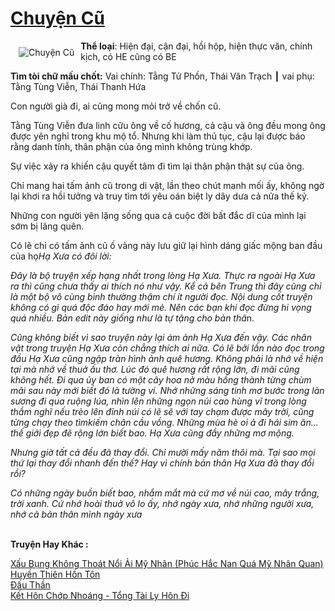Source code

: <a href="https://utruyen.com/chuyen-cu/24661/" title="Chuyện Cũ"><h1>Chuyện Cũ</h1></a><div style="display:table"><img align="right" style="float: left; padding: 10px;" src="https://utruyen.com/images/story/200x260/chuyen-cu.jpg" alt="Chuyện Cũ"><b>Thể loại</b>: Hiện đại, cận đại, hồi hộp, hiện thực văn, chính kịch, có HE cũng có BE<p></p><b>Tìm tòi chữ mấu chốt:</b> Vai chính: Tằng Tử Phồn, Thái Văn Trạch ┃ vai phụ: Tằng Tùng Viễn, Thái Thanh Hứa<p></p>Con người già đi, ai cũng mong mỏi trở về chốn cũ.<p></p>Tằng Tùng Viễn đưa linh cữu ông về cố hương, cả cậu và ông đều mong ông được yên nghỉ trong khu mộ tổ. Nhưng khi làm thủ tục, cậu lại được báo rằng danh tính, thân phận của ông mình không trùng khớp.<p></p>Sự việc xảy ra khiến cậu quyết tâm đi tìm lại thân phận thật sự của ông.<p></p>Chỉ mang hai tấm ảnh cũ trong di vật, lần theo chút manh mối ấy, không ngờ lại khơi ra hồi tưởng và truy tìm tới yêu oán biệt ly dây dưa cả nửa thế kỷ.<p></p>Những con người yên lặng sống qua cả cuộc đời bất đắc dĩ của mình lại sớm bị lãng quên.<p></p>Có lẽ chỉ có tấm ảnh cũ ố vàng này lưu giữ lại hình dáng giấc mộng ban đầu của họ<em>Hạ Xưa có đôi lời:</em><p></p><em>Đây là bộ truyện xếp hạng nhất trong lòng Hạ Xưa. Thực ra ngoài Hạ Xưa ra thì cũng chưa thấy ai thích nó như vậy. Kể cả bên Trung thì đây cũng chỉ là một bộ vô cùng bình thường thậm chí ít người đọc. Nội dung cốt truyện không có gì quá độc đáo hay mới mẻ. Nên các bạn khi đọc đừng hi vọng quá nhiều. Bản edit này giống như là tự tặng cho bản thâ</em>n.<p></p><em>Cũng không biết vì sao truyện này lại ám ảnh Hạ Xưa đến vậy. Các nhân vật trong truyện Hạ Xưa còn chẳng thích ai nữa. Có lẽ bởi lần nào đọc trong đầu Hạ Xưa cũng ngập tràn hình ảnh quê hương. Không phải là nhớ về hiện tại mà nhớ về thuở ấu thơ. Lúc đó quê hương rất rộng lớn, đi mãi cũng không hết. Đi qua ủy ban có một cây hoa nở màu hồng thành từng chùm mãi sau này mới biết đó là tường vi. Nhớ những sáng tinh mơ bước trong làn sương đi qua ruộng lúa, nhìn lên những ngọn núi cao hùng vĩ trong lòng thầm nghĩ nếu trèo lên đỉnh núi có lẽ sẽ với tay chạm được mây trời, cũng từng chạy theo tìmkiếm chân cầu vồng</em>. <em>Những mùa hè oi ả đi hái sim ăn… thế giới đẹp đẽ rộng lớn biết bao. Hạ Xưa cũng đầy những mơ mộng.</em><p></p><em>Nhưng giờ tất cả đều đã thay đổi. Chỉ mười mấy năm thôi mà. Tại sao mọi thứ lại thay đổi nhanh đến thế? Hay vì chính bản thân Hạ Xưa đã thay đổi rồi?</em><p></p><em>Có những ngày buồn biết bao, nhắm mắt mà cứ mơ về núi cao, mây trắng, trời xanh. Cứ nhớ hoài thuở vô lo ấy, nhớ ngày xưa, nhớ những người xưa, nhớ cả bản thân mình ngày xưa</em></div><p><br><b>Truyện Hay Khác :</b></p><a href="https://utruyen.com/xau-bung-khong-thoat-noi-ai-my-nhan-phuc-hac-nan-qua-my-nhan-quan/24659/" alt="Xấu Bụng Không Thoát Nổi Ải Mỹ Nhân (Phúc Hắc Nan Quá Mỹ Nhân Quan)">Xấu Bụng Không Thoát Nổi Ải Mỹ Nhân (Phúc Hắc Nan Quá Mỹ Nhân Quan)</a><br/><a href="https://github.com/quanluxury/truyenhot/tree/master/truyenhay/12602/" alt="Huyền Thiên Hồn Tôn">Huyền Thiên Hồn Tôn</a><br/><a href="https://github.com/quanluxury/truyenhot/tree/master/truyenhay/623/" alt="Đấu Thần">Đấu Thần</a><br/><a href="https://github.com/quanluxury/truyenhot/tree/master/truyenhay/19247/" alt="Kết Hôn Chớp Nhoáng - Tổng Tài Ly Hôn Đi">Kết Hôn Chớp Nhoáng - Tổng Tài Ly Hôn Đi</a><br/>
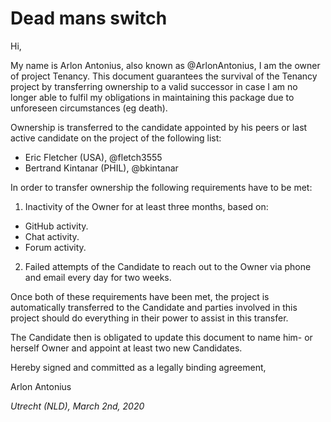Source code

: # Dead mans switch

Hi,

My name is Arlon Antonius, also known as @ArlonAntonius, I am the owner
of project Tenancy. This document guarantees the survival of the Tenancy project by
transferring ownership to a valid successor in case I am no longer able to fulfil my
obligations in maintaining this package due to unforeseen circumstances (eg death).

Ownership is transferred to the candidate appointed by his peers
or last active candidate on the project of the following list:

- Eric Fletcher (USA), @fletch3555
- Bertrand Kintanar (PHIL), @bkintanar

In order to transfer ownership the following requirements have to be met:

1. Inactivity of the Owner for at least three months, based on:
  - GitHub activity.
  - Chat activity.
  - Forum activity.
2. Failed attempts of the Candidate to reach out to the Owner via phone and email
every day for two weeks.

Once both of these requirements have been met, the project is automatically transferred
to the Candidate and parties involved in this project should do everything in their power
to assist in this transfer.

The Candidate then is obligated to update this document to name him- or herself Owner
and appoint at least two new Candidates.

Hereby signed and committed as a legally binding agreement,

Arlon Antonius

_Utrecht (NLD), March 2nd, 2020_
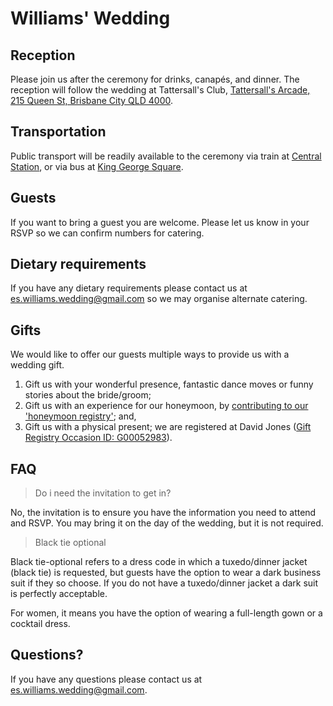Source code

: # Williams' Wedding

## Reception

Please join us after the ceremony for drinks, canapés, and dinner. The reception will follow the wedding at Tattersall's Club, [Tattersall's Arcade, 215 Queen St, Brisbane City QLD 4000](https://goo.gl/maps/CVshB77NHZzUdDf59).

## Transportation

Public transport will be readily available to the ceremony via train at [Central Station](https://goo.gl/maps/BmosY1AdEBCGhn7c9), or via bus at [King George Square](https://goo.gl/maps/vSLj3dWXAESDQuoWA).

## Guests

If you want to bring a guest you are welcome. Please let us know in your RSVP so we can confirm numbers for catering.

## Dietary requirements

If you have any dietary requirements please contact us at [es.williams.wedding@gmail.com](es.williams.wedding@gmail.com) so we may organise alternate catering.

## Gifts

We would like to offer our guests multiple ways to provide us with a wedding gift.

1. Gift us with your wonderful presence, fantastic dance moves or funny stories about the bride/groom;
2. Gift us with an experience for our honeymoon, by [contributing to our 'honeymoon registry'](https://www.honeymoonwishes.com/Honeymoon-Registry-399942-New-Zealand-Samuel-Williams-Emily-Rankin.html); and,
3. Gift us with a physical present; we are registered at David Jones ([Gift Registry Occasion ID: G00052983](https://www.davidjones.com/default.aspx?Z=giftregistry&action=view&id=5067C9C9-6D3C-4EE9-90BE-33408A85DA52&order=0)).

## FAQ

> Do i need the invitation to get in?

No, the invitation is to ensure you have the information you need to attend and RSVP. You may bring it on the day of the wedding, but it is not required.

> Black tie optional

Black tie-optional refers to a dress code in which a tuxedo/dinner jacket (black tie) is requested, but guests have the option to wear a dark business suit if they so choose. If you do not have a tuxedo/dinner jacket a dark suit is perfectly acceptable.

For women, it means you have the option of wearing a full-length gown or a cocktail dress.

## Questions?

If you have any questions please contact us at [es.williams.wedding@gmail.com](es.williams.wedding@gmail.com).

■ What you should do: Reproduce exactly the lines running from the one with "If you have any dietary" to the last line of the listing above. Add nothing else.

■ Final answer:
If you have any dietary requirements please contact us at [es.williams.wedding@gmail.com](es.williams.wedding@gmail.com) so we may organise alternate catering.

## Gifts

We would like to offer our guests multiple ways to provide us with a wedding gift.

1. Gift us with your wonderful presence, fantastic dance moves or funny stories about the bride/groom;
2. Gift us with an experience for our honeymoon, by [contributing to our 'honeymoon registry'](https://www.honeymoonwishes.com/Honeymoon-Registry-399942-New-Zealand-Samuel-Williams-Emily-Rankin.html); and,
3. Gift us with a physical present; we are registered at David Jones ([Gift Registry Occasion ID: G00052983](https://www.davidjones.com/default.aspx?Z=giftregistry&action=view&id=5067C9C9-6D3C-4EE9-90BE-33408A85DA52&order=0)).

## FAQ

> Do i need the invitation to get in?

No, the invitation is to ensure you have the information you need to attend and RSVP. You may bring it on the day of the wedding, but it is not required.

> Black tie optional

Black tie-optional refers to a dress code in which a tuxedo/dinner jacket (black tie) is requested, but guests have the option to wear a dark business suit if they so choose. If you do not have a tuxedo/dinner jacket a dark suit is perfectly acceptable.

For women, it means you have the option of wearing a full-length gown or a cocktail dress.

## Questions?

If you have any questions please contact us at [es.williams.wedding@gmail.com](es.williams.wedding@gmail.com).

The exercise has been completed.